January 27, 2004 by Terry Teachout

Good news from The DVD Journal:

A hard-to-find MIA title is now on the slate at Image Entertainment — 1998’s Croupier has a March 9 street-date.

I’ve been waiting for this one. Croupier is the best piece of cinematic neo-noir to be released in ages. (Which reminds me: a composer friend of mine called me a “paleo-modernist” the other day. That’s not quite right, but I like it anyway.)


And yes, I made both deadlines. Next stop, Balanchine.

TT: R.I.P.

January 27, 2004 by Terry Teachout

First Captain Kangaroo, now Jack Paar. I guess this is what it means to be middle-aged, huh?


UPDATE: Tom Shales filed a first-rate appreciation of Paar on deadline for the Washington Post. Read it here.

TT: Incoming

January 27, 2004 by Terry Teachout

I’m getting swamped with spam and suspicious-looking e-mail today, no doubt because of the virus that’s currently going around the Web. So if you should feel like sending me (or OGIC) an e-mail:


(1) Be sure to include a subject header, preferably one obviously relevant to this blog. I am deleting unopened all e-mail with nonexistent or inexplicable subject headers.


(2) No attachments, please, at least not for now.


(3) No, I don’t need a penis enlarger.


Thanks.

TT: We interrupt this program

January 27, 2004 by Terry Teachout

No more blogging today, alas. I have two deadlines-for-money, one of them frighteningly pressing, followed by a night at the ballet, and Our Girl is tied up in double knots.


Eat what’s here. We’ll put more in the dish tomorrow.


P.S. All sorts of folks in the right-hand column and elsewhere have been checking in with their own lists of comfort reading (or, in Maud’s case, discomfort).
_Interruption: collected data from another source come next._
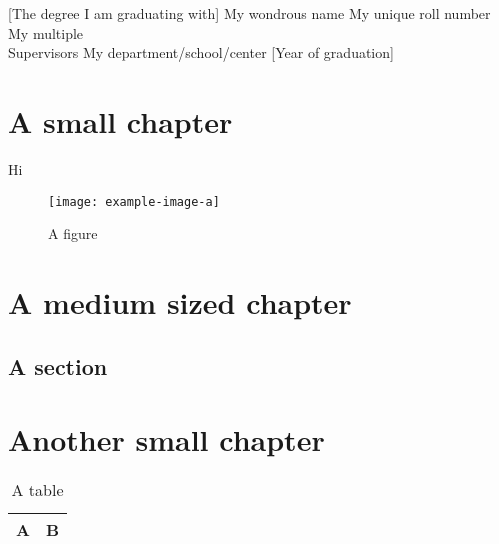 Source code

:\documentclass[twoside]{iitbthesis}
\begin{document}
\frontmatter
\pagestyle{plain}
    [The degree I am graduating with]
    {My wondrous name}
    {My unique roll number}
    {My multiple\\Supervisors}
    {My department/school/center}
    [Year of graduation]
\Approval[4] %
    [2] %
\Declaration
{}
\tableofcontents
\listoffigures
\listoftables
\cleardoublepage
{}

\mainmatter
\pagestyle{headings}
\chapter{A small chapter}
Hi
\par \blindtext
\par \blindtext
\begin{figure}[htb]
    \centering
    \texttt{[image: example-image-a]}
    \caption{A figure}
\end{figure}

\chapter{A medium sized chapter}
\blindtext[10]
\section{A section}
\blindtext[10]

\chapter{Another small chapter}
\blindtext
\begin{table}
    \centering
    \caption{A table}
    \begin{tabular}{ll}
        \hline
        A & B\\
        \hline
    \end{tabular}
\end{table}

\backmatter
{}
\end{document}
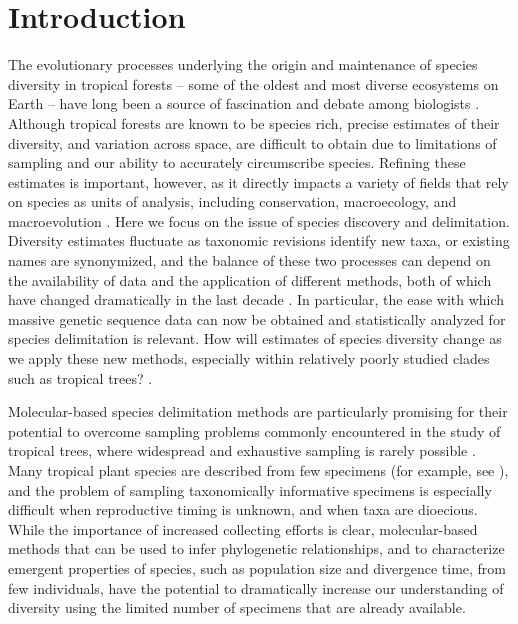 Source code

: \documentclass[10pt,letterpaper]{article}
\begin{document}
\linenumbers

\section*{Introduction}
The evolutionary processes underlying the origin and maintenance of species diversity in tropical forests – some of the oldest and most diverse ecosystems on Earth – have long been a source of fascination and debate among biologists \cite{stebbins_flowering_1974,wiens_historical_2004}. Although tropical forests are known to be species rich, precise estimates of their diversity, and variation across space, are difficult to obtain due to limitations of sampling and our ability to accurately circumscribe species. Refining these estimates is important, however, as it directly impacts a variety of fields that rely on species as units of analysis, including conservation, macroecology, and macroevolution \cite{myers_biodiversity_2000,federman_implications_2016}. Here we focus on the issue of species discovery and delimitation. Diversity estimates fluctuate as taxonomic revisions identify new taxa, or existing names are synonymized, and the balance of these two processes can depend on the availability of data and the application of different methods, both of which have changed dramatically in the last decade \cite{baird_rapid_2008,leache_species_2014}. In particular, the ease with which massive genetic sequence data can now be obtained and statistically analyzed for species delimitation is relevant. How will estimates of species diversity change as we apply these new methods, especially within relatively poorly studied clades such as tropical trees? \cite{vences_madagascar_2009,bebber_herbaria_2010,joppa_how_2010,ter_steege_discovery_2016}.



Molecular-based species delimitation methods are particularly promising for their potential to overcome sampling problems commonly encountered in the study of tropical trees, where widespread and exhaustive sampling is rarely possible \cite{ter_steege_discovery_2016}. Many tropical plant species are described from few specimens (for example, see \cite{daly_revision_2015}), and the problem of sampling taxonomically informative specimens is especially difficult when reproductive timing is unknown, and when taxa are dioecious. While the importance of increased collecting efforts is clear, molecular-based methods that can be used to infer phylogenetic relationships, and to characterize emergent properties of species, such as population size and divergence time, from few individuals, have the potential to dramatically increase our understanding of diversity using the limited number of specimens that are already available.
\end{document}
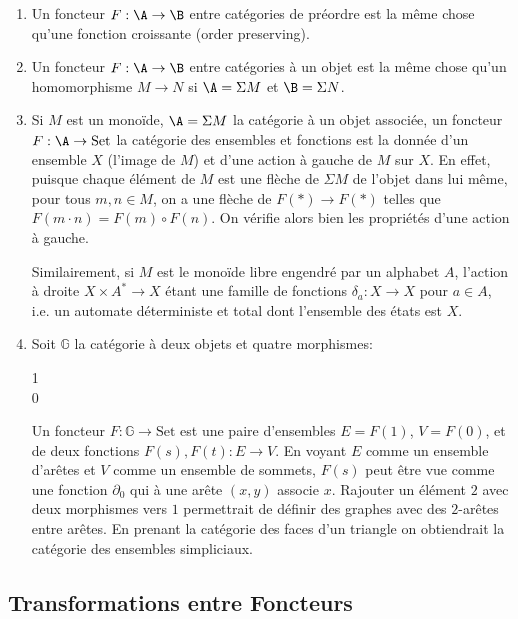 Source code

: \documentclass[math]{cours}
\begin{document}
\begin{exemple}
	\begin{enumerate}
		\item Un foncteur $F : \A \to \B$ entre catégories de préordre est la même chose qu'une fonction croissante (order preserving).
		\item Un foncteur $F : \A \to \B$ entre catégories à un objet est la même chose qu'un homomorphisme $M \to N$ si $\A = \Sigma M$ et $\B = \Sigma N$.
		\item Si $M$ est un monoïde, $\A = \Sigma M$ la catégorie à un objet associée, un foncteur $F: \A \to \mathrm{Set}$ la catégorie des ensembles et fonctions est la donnée d'un ensemble $X$ (l'image de $M$) et d'une action à gauche de $M$ sur $X$.
			En effet, puisque chaque élément de $M$ est une flèche de $\Sigma M$ de l'objet dans lui même, pour tous $m, n \in M$, on a une flèche de $F(*)\to F(*)$ telles que $F(m\cdot n) = F(m) \circ F(n)$.
			On vérifie alors bien les propriétés d'une action à gauche.

			Similairement, si $M$ est le monoïde libre engendré par un alphabet $A$, l'action à droite $X \times A^{*} \to X$ étant une famille de fonctions $\delta_{a} : X \to X$ pour $a \in A$, i.e. un automate déterministe et total dont l'ensemble des états est $X$.
		\item Soit $\mathbb{G}$ la catégorie à deux objets et quatre morphismes:
			\begin{category}[]
				1\\
				0
			\end{category}
			Un foncteur $F:\mathbb{G} \to \mathrm{Set}$ est une paire d'ensembles $E= F(1)$, $V = F(0)$, et de deux fonctions $F(s), F(t): E \to V$.
			En voyant $E$ comme un ensemble d'arêtes et $V$ comme un ensemble de sommets, $F(s)$ peut être vue comme une fonction $\partial_{0}$ qui à une arête $(x, y)$ associe $x$.
			Rajouter un élément $2$ avec deux morphismes vers $1$ permettrait de définir des graphes avec des $2$-arêtes entre arêtes.
			En prenant la catégorie des faces d'un triangle on obtiendrait la catégorie des ensembles simpliciaux.
	\end{enumerate}
\end{exemple}

\subsection{Transformations entre Foncteurs}
\end{document}
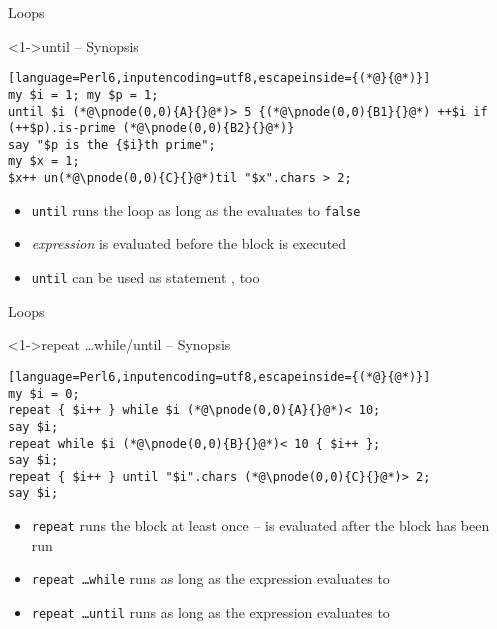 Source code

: \begin{frame}[fragile]{Loops}
\begin{block}<1->{until -- Synopsis}
\small
\begin{lstlisting}[language=Perl6,inputencoding=utf8,escapeinside={(*@}{@*)}]
my $i = 1; my $p = 1;
until $i (*@\pnode(0,0){A}{}@*)> 5 {(*@\pnode(0,0){B1}{}@*) ++$i if (++$p).is-prime (*@\pnode(0,0){B2}{}@*)}
say "$p is the {$i}th prime";
my $x = 1;
$x++ un(*@\pnode(0,0){C}{}@*)til "$x".chars > 2;
\end{lstlisting}%
\end{block}

\begin{itemize}
\item<2-> \texttt{until} runs the loop as long as the  evaluates to \texttt{false}
\item<3-> \textit{expression} is evaluated before the block is executed
\item<5-> \texttt{until} can be used as statement , too
\end{itemize}
\end{frame}

\begin{frame}[fragile]{Loops}
\begin{block}<1->{repeat \ldots while/until -- Synopsis}
\small
\begin{lstlisting}[language=Perl6,inputencoding=utf8,escapeinside={(*@}{@*)}]
my $i = 0;
repeat { $i++ } while $i (*@\pnode(0,0){A}{}@*)< 10;
say $i;
repeat while $i (*@\pnode(0,0){B}{}@*)< 10 { $i++ };
say $i;
repeat { $i++ } until "$i".chars (*@\pnode(0,0){C}{}@*)> 2;
say $i;
\end{lstlisting}
\end{block}

\begin{itemize}
\item<2-> \texttt{repeat} runs the block at least once --  is evaluated after the block has been run
\item<3-> \texttt{repeat \ldots while} runs as long as the expression evaluates to 
\item<4-> \texttt{repeat \ldots until} runs as long as the expression evaluates to 
\end{itemize}
\end{frame}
We’ll post a readers’ guide later in the week. Or you could just work your way down “Sites to See,” one cool blog at a time, and find out what you’ve been missing.

TT: Elsewhere

January 27, 2004 by Terry Teachout

Lileks has a way of tossing off a trenchant little nugget of arts criticism right in the middle of a Bleat about something completely different. Like yesterday:

People talk about the golden age of television (grainy, overexposed hard-to-watch kinetescopes of big braying vaudevillians in drag) or the golden age of sitcoms (Mary Tyler Moore, All in the Family) and I suppose that’s correct. But TV today is better than TV ever was. There was never a show like “The Wire.” There was never anything as brutal and knowing as “The Office.” “Curb Your Enthusiasm” would have made no sense in 1967. It makes perfect sense today.

For the most part–with some exceptions–I think he’s right. But the exceptions are important, and worth remembering. It’s true that the Golden Age of Television was mostly Milton Berle and low-budget westerns and mysteries. But it was also Ernie Kovacs, An Evening With Fred Astaire, No

TT: Almanac

January 27, 2004 by Terry Teachout

“Life grows more equable as one grows older; not less interesting, but I hope a little more impersonal. An old man ought to be sad. I don’t know whether I shall be when the wind is west and the sky clear.”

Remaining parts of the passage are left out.